On Thu, Nov 25, 2004 at 08:57:26PM +0100, Josef Wolf wrote:
> On Thu, Nov 25, 2004 at 07:51:26PM +0100, Johannes Stezenbach wrote:
> 
> > > The API-documentation says that reading from /dev/dvb/adapterX/dvrY is to
> > Where exactly do the docs say that? Because if they are wrong and
> > must be corrected.
> 
> That would be good news to me.  Seems that I am just mis-reading it.
> I refer to http://www.linuxtv.org/download/dvb/linux-dvb-api-1.0.0.pdf,
> section 3.2.3, where the read() call to the dvr device is described:
> 
>   When returning section data the driver always tries to return a
>   complete single section (even though buf would provide buffer space
>            ^^^^^^
>   for more data).
> 
> Hmm, now that I have re-read it several times with the context of
> your answer in my mind, it seems to me that my mis-understanding has
> to do with "section data" vs "PES data".  Seems that PES (set with
> DMX_SET_PES_FILTER) has 188-byte-blocks while sections (set with
> DMX_SET_FILTER) have 4096-byte-blocks.  Unfortunately, the API doc
> don't say much abot the various stream/packet types/lengths.  Where
> can I find more information about this topic?

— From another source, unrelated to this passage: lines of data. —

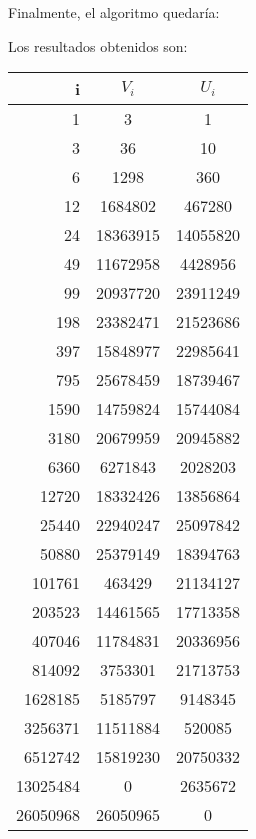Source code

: \begin{enumerate}
		Finalmente, el algoritmo quedaría:
		
		Los resultados obtenidos son:
		\begin{center}
		  \begin{tabular}{ | r | c | c |}
		    \hline
		    i           & $V_i$        & $U_i$ \\
		    \hline
			1           & 3         & 1 \\
			3           & 36        & 10 \\
			6           & 1298      & 360 \\
			12          & 1684802   & 467280 \\
			24          & 18363915  & 14055820 \\
			49          & 11672958  & 4428956 \\
			99          & 20937720  & 23911249 \\
			198         & 23382471  & 21523686 \\
			397         & 15848977  & 22985641 \\
			795         & 25678459  & 18739467 \\
			1590        & 14759824  & 15744084 \\
			3180        & 20679959  & 20945882 \\
			6360        & 6271843   & 2028203 \\
			12720       & 18332426  & 13856864 \\
			25440       & 22940247  & 25097842 \\
			50880       & 25379149  & 18394763 \\
			101761      & 463429    & 21134127 \\
			203523      & 14461565  & 17713358 \\
			407046      & 11784831  & 20336956 \\
			814092      & 3753301   & 21713753 \\
			1628185     & 5185797   & 9148345 \\
			3256371     & 11511884  & 520085 \\
			6512742     & 15819230  & 20750332 \\
			13025484    & 0         & 2635672 \\
			26050968    & 26050965  & 0 \\
		    \hline
		  \end{tabular}
		\end{center}
		
    \end{enumerate}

188 byte is the lenght of a TS packet. PES packets have variable
length, as do sections. Section data is normally low-bandwidth,
so the API does the right thing to simplify section handling.
For PES we don't support a packet interface at all, instead
we output a payload-only byte stream (i.e. TS header and adaptation
field stripped); applications must search for PES start code
themselves.

For high-bandwidth section data the API might be a bottleneck.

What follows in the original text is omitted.